Future Basketball StatisticsPosted: March 12, 2013
I have no doubt that NBA teams probably have sophisticated (and proprietary) databases and technically-savvy analysts looking at all kinds of basketball data to assess strengths and weaknesses of teams and individual players.
But as an outsider looking in, I was thinking about what areas of data analysis in basketball seem most promising for the future, given that we are now in a “big data” world.

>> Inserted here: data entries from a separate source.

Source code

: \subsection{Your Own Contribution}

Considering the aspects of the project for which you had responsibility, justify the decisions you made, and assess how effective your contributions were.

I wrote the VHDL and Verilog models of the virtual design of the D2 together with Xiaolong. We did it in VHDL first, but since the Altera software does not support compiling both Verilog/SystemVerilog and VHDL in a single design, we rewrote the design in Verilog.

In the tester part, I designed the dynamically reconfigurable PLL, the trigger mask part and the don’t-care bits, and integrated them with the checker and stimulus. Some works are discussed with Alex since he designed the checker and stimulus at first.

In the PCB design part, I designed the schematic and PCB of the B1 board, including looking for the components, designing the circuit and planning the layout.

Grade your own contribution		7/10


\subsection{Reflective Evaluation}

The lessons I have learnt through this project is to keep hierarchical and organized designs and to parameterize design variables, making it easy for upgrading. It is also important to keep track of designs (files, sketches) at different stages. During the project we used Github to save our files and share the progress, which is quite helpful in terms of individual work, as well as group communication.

First, basketball is really hard to analyze because there are countless variables interacting with each other all the time. In baseball, you can analyze a pitcher and a batter and ignore everyone else, basically, without losing too much information. In basketball, there are always people active on the court beyond just the shooter. There are help defenders, there’s the guy that fed the shooter the pass, there’s the guy that fed the guy who fed the guy the pass, there’s the guy that set the screen, and there’s the guy on the opposing team in the paint who may be deterring a drive that was never attempted. So it seems like focusing on problems of interacting variables is something that should be given more thought than it has been given thus far.
Second, basketball is spatial, so it would be interesting to do more in this area. Already TV networks visually show shot selections for various players, but I don’t get the sense that it has gotten much deeper than that.

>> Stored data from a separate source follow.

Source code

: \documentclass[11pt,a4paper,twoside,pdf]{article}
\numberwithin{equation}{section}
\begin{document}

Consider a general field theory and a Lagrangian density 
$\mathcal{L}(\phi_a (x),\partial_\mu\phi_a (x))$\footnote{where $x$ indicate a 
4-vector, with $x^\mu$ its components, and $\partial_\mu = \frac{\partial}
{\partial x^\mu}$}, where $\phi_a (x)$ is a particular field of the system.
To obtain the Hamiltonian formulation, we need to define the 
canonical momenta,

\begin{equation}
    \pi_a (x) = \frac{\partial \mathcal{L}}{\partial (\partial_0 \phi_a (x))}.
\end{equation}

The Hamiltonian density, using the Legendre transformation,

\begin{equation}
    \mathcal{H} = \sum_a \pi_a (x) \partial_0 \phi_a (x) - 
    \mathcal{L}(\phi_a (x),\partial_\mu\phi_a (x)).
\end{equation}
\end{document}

Third, as I alluded to in a previous post, people look at averages but not so much at the variability of players’ performances. Getting some measure of how consistent players are seems important in correctly assessing value.
Finally, analyzing injury impacts on players in a statistically-rigorous fashion would be interesting, and probably really helpful for teams who are considering signing players who are just coming off injuries. Andrew Bynum is one example of this. A database of ACL-injuries, pre and post-injury, and whether things improved over time, or whether you could predict the quality of a comeback based on the first 10 games, for example, seem like interesting questions to try and answer.
Some questions can be answered as more and better data are collected, but other questions are simply hard to quantify and answer with data. Quality of coaching seems like one area in particular where this holds true.